7) From Sec. 113: The bill commits us to commence “applying the necessary pressures and support to ensure that other countries meet proper travel document standards and are committed to travel document verification before the citizens of such countries travel internationally, including travel by such citizens to the United States; and…providing technical assistance for the development and maintenance of a national database built upon identified best practices for biometrics associated with visa and travel documents.” The United States, you see, is the freest land on the globe. And we are going to stay that way, by making sure other countries move away from freedom in lockstep with us.
8) From Sec. 116: “The Commissioner of the Bureau of Customs and Border Protection shall collect statistics relating to deaths occurring at the border between the United States and Mexico, including (1) the causes of the deaths; and (2) the total number of deaths.” Yes, it’s always good to know, isn’t it?
9) From Sec. 130: “Not later than 60 days after the initiation of each contract action with a company whose headquarters is not based in the United States, the Secretary shall submit a report to the Committee on the Judiciary of the Senate and the Committee on the Judiciary of the House of Representatives, regarding the Secure Border Initiative.” With a 790 page bill here, and all these reports being filed by order of those bills there, senators and their committee staff have a great deal to read.

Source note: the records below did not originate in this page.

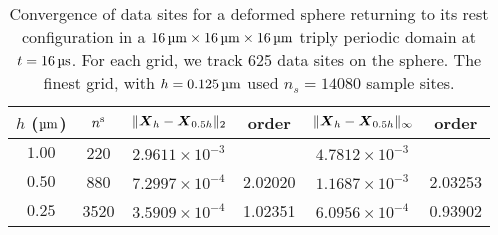 \begin{table*}[ht]
    \begin{center}
        \begingroup
        \setlength{\tabcolsep}{9pt}
        \renewcommand{\arraystretch}{1.5}
        \begin{tabular}{cc|cc|cc}
                                                                                                             \\ \toprule
            $h$ ($\um$) & ${n}^\text{s}$ & $\|\boldsymbol{X}_h-\boldsymbol{X}_{0.5h}\|_2$ & order   & $\|\boldsymbol{X}_h-\boldsymbol{X}_{0.5h}\|_{\infty}$ & order   \\ \midrule
            $1.00$      & 220   & $2.9611\times10^{-3}$  &         & $4.7812\times10^{-3}$         &         \\
            $0.50$      & 880   & $7.2997\times10^{-4}$  & 2.02020 & $1.1687\times10^{-3}$         & 2.03253 \\
            $0.25$      & 3520  & $3.5909\times10^{-4}$  & 1.02351 & $6.0956\times10^{-4}$         & 0.93902 \\ \bottomrule
        \end{tabular}
        \endgroup
    \end{center}
    \caption{%
Convergence of data sites for a deformed sphere returning to its rest
configuration in a $16\um\times16\um\times16\um$ triply periodic domain at
$t=16\us$. For each grid, we track 625 data sites on the sphere. The finest
grid, with $h = 0.125\um$ used $n_s=14080$ sample sites.
    }
    \label{tab:x-convergence}
\end{table*}
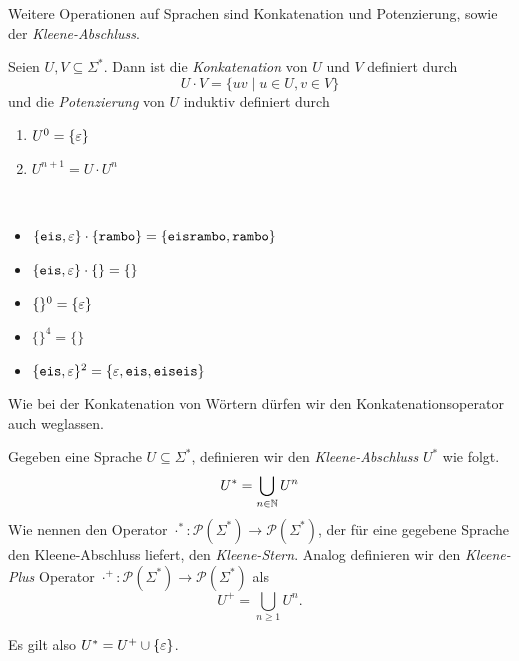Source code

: Weitere Operationen auf Sprachen sind Konkatenation und Potenzierung, sowie der \emph{Kleene-Abschluss}.
\begin{Def} %
	Seien $U,V\subseteq \Sigma^*$. Dann ist die \emph{Konkatenation} von $U$ und $V$ definiert durch
	\[ U\cdot V = \{uv \mid u\in U, v\in V \} \]
  und die \emph{Potenzierung} von $U$ induktiv definiert durch
  \begin{enumerate}
  \item $U^0 = \{\Eps\}$
  \item $U^{n+1} = U \cdot U^{n}$
  \qedhere
  \end{enumerate}
\end{Def}
\begin{Bsp*}~
  \begin{itemize}
  \item $\{\mathtt{eis}, \Eps\} \cdot \{\mathtt{rambo}\} = \{\mathtt{eisrambo}, \mathtt{rambo}\}$
  \item $\{\mathtt{eis}, \Eps\} \cdot \{\} = \{\}$
  \item $\{\}^0 = \{\Eps\}$
  \item $\{\}^4 = \{\}$
  \item $\{\mathtt{eis}, \Eps\}^2 = \{\Eps, \mathtt{eis}, \mathtt{eiseis}\}$
  \qedhere
  \end{itemize}
\end{Bsp*}
Wie bei der Konkatenation von Wörtern dürfen wir den Konkatenationsoperator auch weglassen.
%
\begin{Def}
  Gegeben eine Sprache $U\subseteq\Sigma^*$, definieren wir den \emph{Kleene-Abschluss} $U^*$ wie folgt.
      $$U^* = \bigcup_{n\in\N} U^n$$
  Wie nennen den Operator $\cdot^*:
  \mathcal{P}(\Sigma^*)\rightarrow\mathcal{P}(\Sigma^*)$, der für eine
  gegebene Sprache den Kleene-Abschluss liefert, den
  \emph{Kleene-Stern}. Analog definieren wir den \emph{Kleene-Plus}
  Operator $\cdot^+:
  \mathcal{P}(\Sigma^*)\rightarrow\mathcal{P}(\Sigma^*)$ als  
  $$U^+ = \bigcup_{n\ge1} U^n.$$
\end{Def}
Es gilt also $U^*=U^+\cup\{\Eps\}$.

One can imagine the occasional important matter slipping through the cracks with a government of such scope.
10) From Sec. 1547: “Any person who--(1) knowingly enters into a marriage for the purpose of evading any provision of the immigration laws; or (2) knowingly misrepresents the existence or circumstances of a marriage….shall be fined under this title, imprisoned not more than 10 years, or both.” The investigation and ferreting out of the true, deep-down, for-real emotional meaning and circumstances of a marriage is a widely felt need in American’s private lives; seems a shame to restrict it to “green card marriages.” There’s always the next Comprehensive Act.

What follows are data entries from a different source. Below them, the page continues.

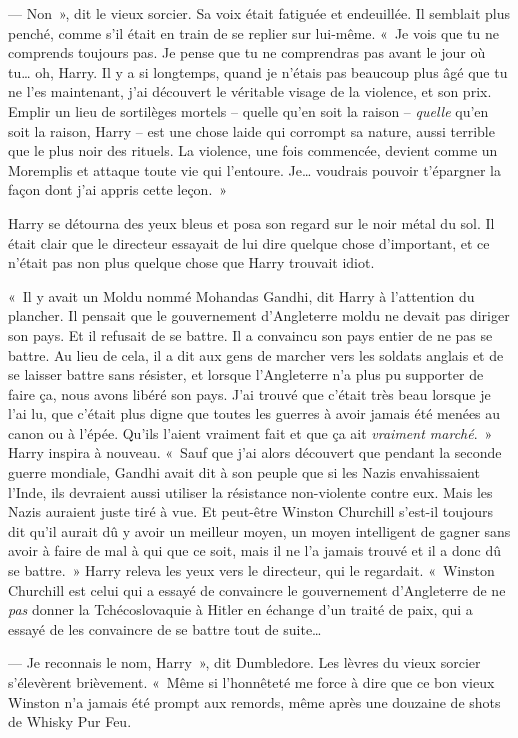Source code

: --- Non~», dit le vieux sorcier.
Sa voix était fatiguée et endeuillée.
Il semblait plus penché, comme s'il était en train de se replier sur lui-même.
«~Je vois que tu ne comprends toujours pas.
Je pense que tu ne comprendras pas avant le jour où tu… oh, Harry.
Il y a si longtemps, quand je n'étais pas beaucoup plus âgé que tu ne l'es maintenant, j'ai découvert le véritable visage de la violence, et son prix.
Emplir un lieu de sortilèges mortels -- quelle qu'en soit la raison -- \emph{quelle} qu'en soit la raison, Harry -- est une chose laide qui corrompt sa nature, aussi terrible que le plus noir des rituels.
La violence, une fois commencée, devient comme un Moremplis et attaque toute vie qui l'entoure.
Je… voudrais pouvoir t'épargner la façon dont j'ai appris cette leçon.~»

Harry se détourna des yeux bleus et posa son regard sur le noir métal du sol.
Il était clair que le directeur essayait de lui dire quelque chose d'important, et ce n'était pas non plus quelque chose que Harry trouvait idiot.

«~Il y avait un Moldu nommé Mohandas Gandhi, dit Harry à l'attention du plancher.
Il pensait que le gouvernement d'Angleterre moldu ne devait pas diriger son pays.
Et il refusait de se battre.
Il a convaincu son pays entier de ne pas se battre.
Au lieu de cela, il a dit aux gens de marcher vers les soldats anglais et de se laisser battre sans résister, et lorsque l'Angleterre n'a plus pu supporter de faire ça, nous avons libéré son pays.
J'ai trouvé que c'était très beau lorsque je l'ai lu, que c'était plus digne que toutes les guerres à avoir jamais été menées au canon ou à l'épée.
Qu'ils l'aient vraiment fait et que ça ait \emph{vraiment marché}.~»
Harry inspira à nouveau.
«~Sauf que j'ai alors découvert que pendant la seconde guerre mondiale, Gandhi avait dit à son peuple que si les Nazis envahissaient l'Inde, ils devraient aussi utiliser la résistance non-violente contre eux.
Mais les Nazis auraient juste tiré à vue.
Et peut-être Winston Churchill s'est-il toujours dit qu'il aurait dû y avoir un meilleur moyen, un moyen intelligent de gagner sans avoir à faire de mal à qui que ce soit, mais il ne l'a jamais trouvé et il a donc dû se battre.~»
Harry releva les yeux vers le directeur, qui le regardait.
«~Winston Churchill est celui qui a essayé de convaincre le gouvernement d'Angleterre de ne \emph{pas} donner la Tchécoslovaquie à Hitler en échange d'un traité de paix, qui a essayé de les convaincre de se battre tout de suite…

--- Je reconnais le nom, Harry~», dit Dumbledore.
Les lèvres du vieux sorcier s'élevèrent brièvement.
«~Même si l'honnêteté me force à dire que ce bon vieux Winston n'a jamais été prompt aux remords, même après une douzaine de shots de Whisky Pur Feu.

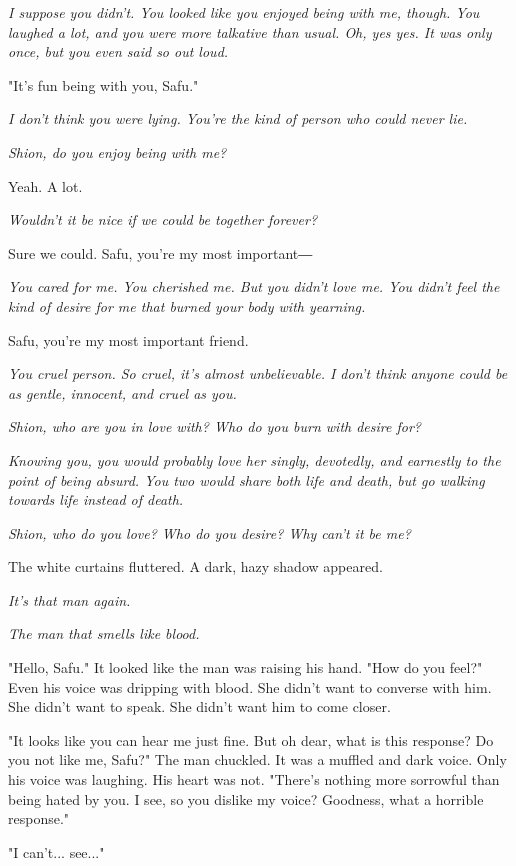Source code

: \emph{I suppose you didn't. You looked like you enjoyed being with me, though.
You laughed a lot, and you were more talkative than usual. Oh, yes yes.
It was only once, but you even said so out loud.}

"It's fun being with you, Safu."

\emph{I don't think you were lying. You're the kind of person who could never
lie.}

\emph{Shion, do you enjoy being with me?}

Yeah. A lot.

\emph{Wouldn't it be nice if we could be together forever?}

Sure we could. Safu, you're my most important―

\emph{You cared for me. You cherished me. But you didn't love me. You didn't
feel the kind of desire for me that burned your body with yearning.}

Safu, you're my most important friend.

\emph{You cruel person. So cruel, it's almost unbelievable. I don't think
anyone could be as gentle, innocent, and cruel as you.}

\emph{Shion, who are you in love with? Who do you burn with desire for?}

\emph{Knowing you, you would probably love her singly, devotedly, and
earnestly to the point of being absurd. You two would share both life
and death, but go walking towards life instead of death.}

\emph{Shion, who do you love? Who do you desire? Why can't it be me?}

The white curtains fluttered. A dark, hazy shadow appeared.

\emph{It's that man again.}

\emph{The man that smells like blood.}

"Hello, Safu." It looked like the man was raising his hand. "How do you
feel?" Even his voice was dripping with blood. She didn't want to
converse with him. She didn't want to speak. She didn't want him to come
closer.

"It looks like you can hear me just fine. But oh dear, what is this
response? Do you not like me, Safu?" The man chuckled. It was a muffled
and dark voice. Only his voice was laughing. His heart was not. "There's
nothing more sorrowful than being hated by you. I see, so you dislike my
voice? Goodness, what a horrible response."

"I can't... see..."

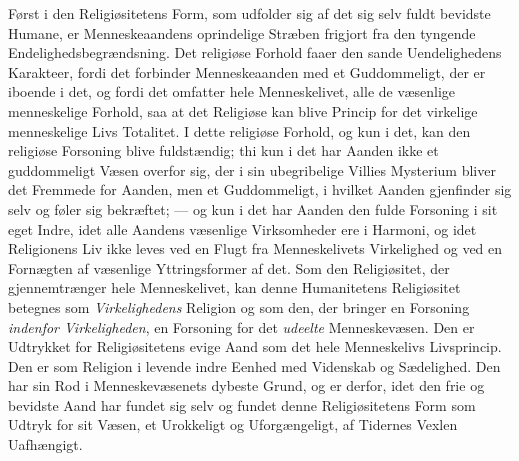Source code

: \documentclass[12pt,a4paper,openany]{book}
\newcommand{\opage}[1]{\marginnote{\footnotesize\textit{[#1]}}}
\begin{document}
Først i den Religiøsitetens Form, som udfolder sig af det
sig selv fuldt bevidste Humane, er Menneskeaandens oprindelige
Stræben frigjort fra den tyngende Endelighedsbegrændsning.
Det religiøse Forhold faaer den sande Uendelighedens Karakteer,
fordi det forbinder Menneskeaanden med et Guddommeligt, der
er iboende i det, og fordi det omfatter hele Menneskelivet, alle
de væsenlige menneskelige Forhold, saa at det Religiøse kan
blive Princip for det virkelige menneskelige Livs Totalitet.
\opage{509}I dette religiøse Forhold, og kun i det, kan den religiøse
Forsoning blive fuldstændig; thi kun i det har Aanden ikke
et guddommeligt Væsen overfor sig, der i sin ubegribelige
Villies Mysterium bliver det Fremmede for Aanden, men et
Guddommeligt, i hvilket Aanden gjenfinder sig selv og føler sig
bekræftet; — og kun i det har Aanden den fulde Forsoning
i sit eget Indre, idet alle Aandens væsenlige Virksomheder
ere i Harmoni, og idet Religionens Liv ikke leves ved en
Flugt fra Menneskelivets Virkelighed og ved en Fornægten
af væsenlige Yttringsformer af det. Som den Religiøsitet, der
gjennemtrænger hele Menneskelivet, kan denne Humanitetens
Religiøsitet betegnes som \emph{Virkelighedens} Religion og
som den, der bringer en Forsoning \emph{indenfor Virkeligheden},
en Forsoning for det \emph{udeelte} Menneskevæsen. Den
er Udtrykket for Religiøsitetens evige Aand som det hele
Menneskelivs Livsprincip. Den er som Religion i levende
indre Eenhed med Videnskab og Sædelighed. Den har sin
Rod i Menneskevæsenets dybeste Grund, og er derfor, idet
den frie og bevidste Aand har fundet sig selv og fundet
denne Religiøsitetens Form som Udtryk for sit Væsen, et
Urokkeligt og Uforgængeligt, af Tidernes Vexlen Uafhængigt.
\end{document}
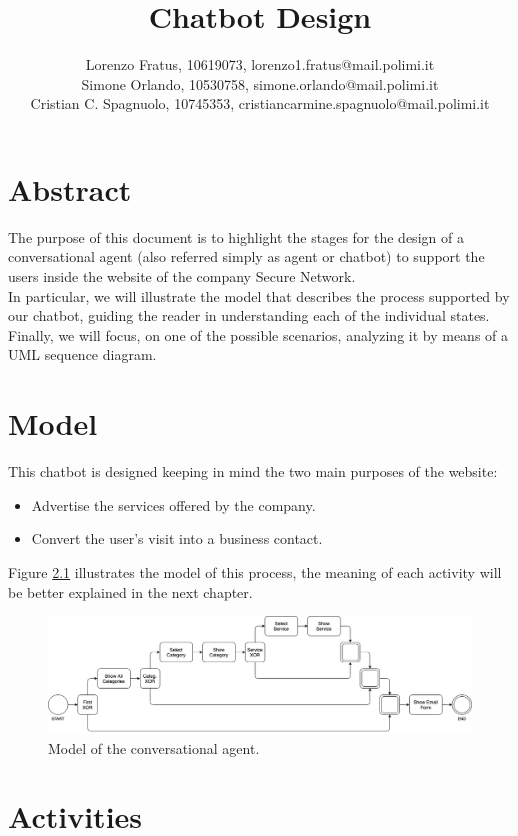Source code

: \documentclass[12pt]{report}
\title{Chatbot Design}
\author{Lorenzo Fratus, 10619073, lorenzo1.fratus@mail.polimi.it \\
Simone Orlando, 10530758, simone.orlando@mail.polimi.it \\
Cristian C. Spagnuolo, 10745353, cristiancarmine.spagnuolo@mail.polimi.it}
\begin{document}
\maketitle
\tableofcontents

\chapter{Abstract}
The purpose of this document is to highlight the stages for the 
design of a conversational agent (also referred simply as agent or chatbot) to support 
the users inside the website of the company Secure Network.\\
In particular, we will illustrate the model that describes the process
supported by our chatbot, guiding the reader in understanding each of
the individual states.\\
Finally, we will focus, on one of the possible scenarios, analyzing
it by means of a UML sequence diagram.

\chapter{Model}
This chatbot is designed keeping in mind the two main purposes of the
website:
\begin{itemize}
	\item Advertise the services offered by the company.
	\item Convert the user's visit into a business contact. 
\end{itemize}
\noindent
Figure \ref{fig:model} illustrates the model of this process, the 
meaning of each activity will be better explained in the next chapter.

\begin{figure}[h]
	\centering
	\includegraphics[width=\textwidth]{model}
	\caption{Model of the conversational agent.}
	\label{fig:model}
\end{figure}

\chapter{Activities}
\end{document}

11) From Sec. 240D: “Nothing in this section shall be construed to require law enforcement personnel of a State or a political subdivision to assist in the enforcement of the immigration laws of the United States.” Los Angeles’s “Special Order 40” and related laws keeping local cops out of immigration enforcement would still be safe under this law.

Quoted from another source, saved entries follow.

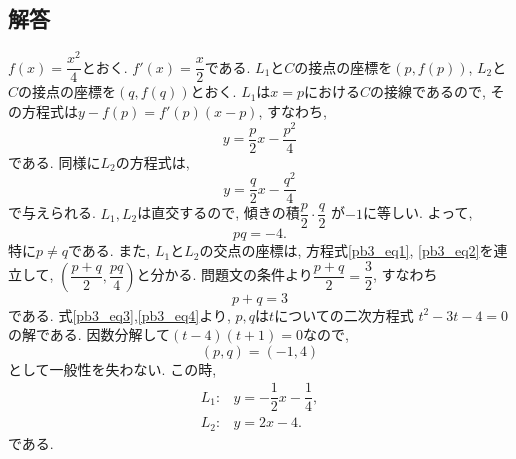 \documentclass[dvipdfmx,a4paper]{jsarticle}
\begin{document}
    \subsection{解答}
    $f(x) = \dfrac{x^2}{4}$とおく. $f'(x) = \dfrac{x}{2}$である. 
    $L_1$と$C$の接点の座標を$(p, f(p))$, $L_2$と$C$の接点の座標を$(q, f(q))$とおく. 
    $L_1$は$x=p$における$C$の接線であるので, その方程式は$y-f(p) = f'(p)(x-p)$, すなわち, 
    \begin{equation} \label{pb3_eq1}
        y = \dfrac{p}{2} x - \dfrac{p^2}{4}
    \end{equation}
    である. 同様に$L_2$の方程式は, 
    \begin{equation} \label{pb3_eq2}
        y = \dfrac{q}{2} x - \dfrac{q^2}{4}
    \end{equation}
    で与えられる. $L_1, L_2$は直交するので, 傾きの積$\dfrac{p}{2} \cdot \dfrac{q}{2}$
    が$-1$に等しい. よって, 
    \begin{equation} \label{pb3_eq3}
        pq = -4.
    \end{equation}
    特に$p \neq q$である. 
    また, $L_1$と$L_2$の交点の座標は, 方程式\eqref{pb3_eq1}, \eqref{pb3_eq2}を連立して, 
    $\left(\dfrac{p+q}{2}, \dfrac{pq}{4}\right)$と分かる. 
    問題文の条件より$\dfrac{p+q}{2} = \dfrac{3}{2}$, すなわち
    \begin{equation} \label{pb3_eq4}
        p + q = 3
    \end{equation}
    である. 式\eqref{pb3_eq3},\eqref{pb3_eq4}より, $p,q$は$t$についての二次方程式
    $t^2 -3t -4 = 0$の解である. 因数分解して$(t-4)(t+1)=0$なので, 
    \begin{equation*}
        (p,q) = (-1, 4)
    \end{equation*}
    として一般性を失わない. この時, 
    \begin{align*}
        L_1 :& y =  -\dfrac{1}{2} x - \dfrac{1}{4}, \\
        L_2 :& y =  2 x - 4.
    \end{align*}
    である. 
\end{document}
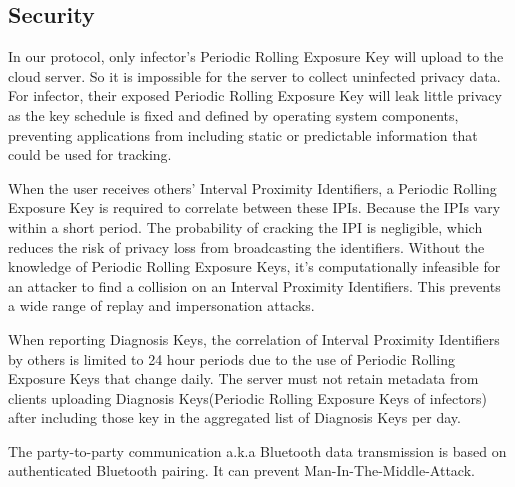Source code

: \documentclass[11pt,en]{elegantpaper}
\begin{document}
\subsection{Security}
In our protocol, only infector's Periodic Rolling Exposure Key will upload to the cloud server. So it is impossible for the server to collect uninfected privacy data. For infector, their exposed Periodic Rolling Exposure Key will leak little privacy as the key schedule is fixed and defined by operating system components, preventing applications from including static or predictable information that could be used for tracking. 

When the user receives others' Interval Proximity Identifiers, a Periodic Rolling Exposure Key is required to correlate between these IPIs. Because the IPIs vary within a short period. The probability of cracking the  IPI  is negligible, which reduces the risk of privacy loss from broadcasting the identifiers. Without the knowledge of Periodic Rolling Exposure Keys, it's computationally infeasible for an attacker to find a collision on an Interval Proximity Identifiers. This prevents a wide range of replay and impersonation attacks. 

When reporting Diagnosis Keys, the correlation of Interval Proximity Identifiers by others is limited to 24 hour periods due to the use of Periodic Rolling Exposure Keys that change daily. The server must not retain metadata from clients uploading Diagnosis Keys(Periodic Rolling Exposure Keys of infectors) after including those key in the aggregated list of Diagnosis Keys per day.

The party-to-party communication a.k.a Bluetooth data transmission is based on authenticated Bluetooth pairing. It can prevent Man-In-The-Middle-Attack. 


\end{document}
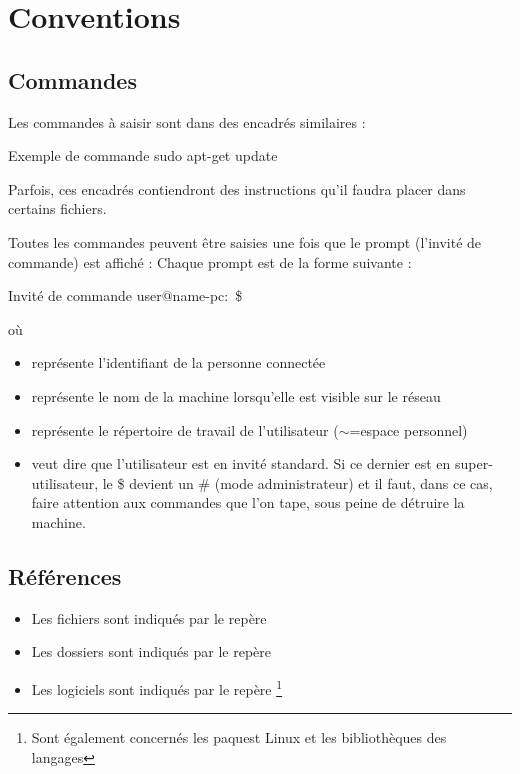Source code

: 

\section{Conventions}


\subsection*{Commandes}
Les commandes à saisir sont dans des encadrés similaires : \\

\begin{Bash}{Exemple de commande}
sudo apt-get update
\end{Bash}

Parfois, ces encadrés contiendront des instructions qu'il faudra placer dans certains fichiers.

Toutes les commandes peuvent être saisies une fois que le prompt (l’invité de commande) est affiché : 
Chaque prompt est de la forme suivante : \\
\begin{Bash}{Invité de commande}
user@name-pc:~\$ 
\end{Bash}

où 	

\begin{itemize}
    \item {} représente l’identifiant de la personne connectée
    \item {} représente le nom de la machine lorsqu’elle est visible sur le réseau
    \item \bold{$\sim$} représente le répertoire de travail de l’utilisateur ($\sim$=espace personnel)
    \item \bold{\$} veut dire que l'utilisateur est en invité standard. Si ce dernier est en  
super-utilisateur, le \$ devient un \# (mode administrateur) et il faut, dans ce cas, faire attention aux commandes que l’on tape, sous peine de détruire la machine.
\end{itemize}

\subsection*{Références}

\begin{itemize}
    \item Les fichiers sont indiqués par le repère 
    \item Les dossiers sont indiqués par le repère 
    \item Les logiciels sont indiqués par le repère \footnote{Sont également concernés les paquest Linux et les bibliothèques des langages}
\end{itemize}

12) From Sec. 274A: “The Secretary, in cooperation with the Commissioner of Social Security, shall implement an Electronic Employment Verification System…to determine whether--(A) the identifying information submitted by an individual is consistent with the information maintained by the Secretary or the Commissioner of Social Security; and (B) such individual is eligible for employment in the United States…..The Secretary shall require all employers in the United States to participate in the System, with respect to all employees hired by the employer on or after the date that is 18 months after the date that not less than $400,000,000 have been appropriated and made available to implement this subsection.” That’s $400 million that will have to be spent, to start making sure we all have our papers in order. This is in a system managed and maintained by the federal government, in order to have the legal right to work. Might this be money ill-spent? Hopefully, our senators will have sufficient time to ponder this one tiny detail of the 790 page bill.
Brian Doherty is a senior editor of reason.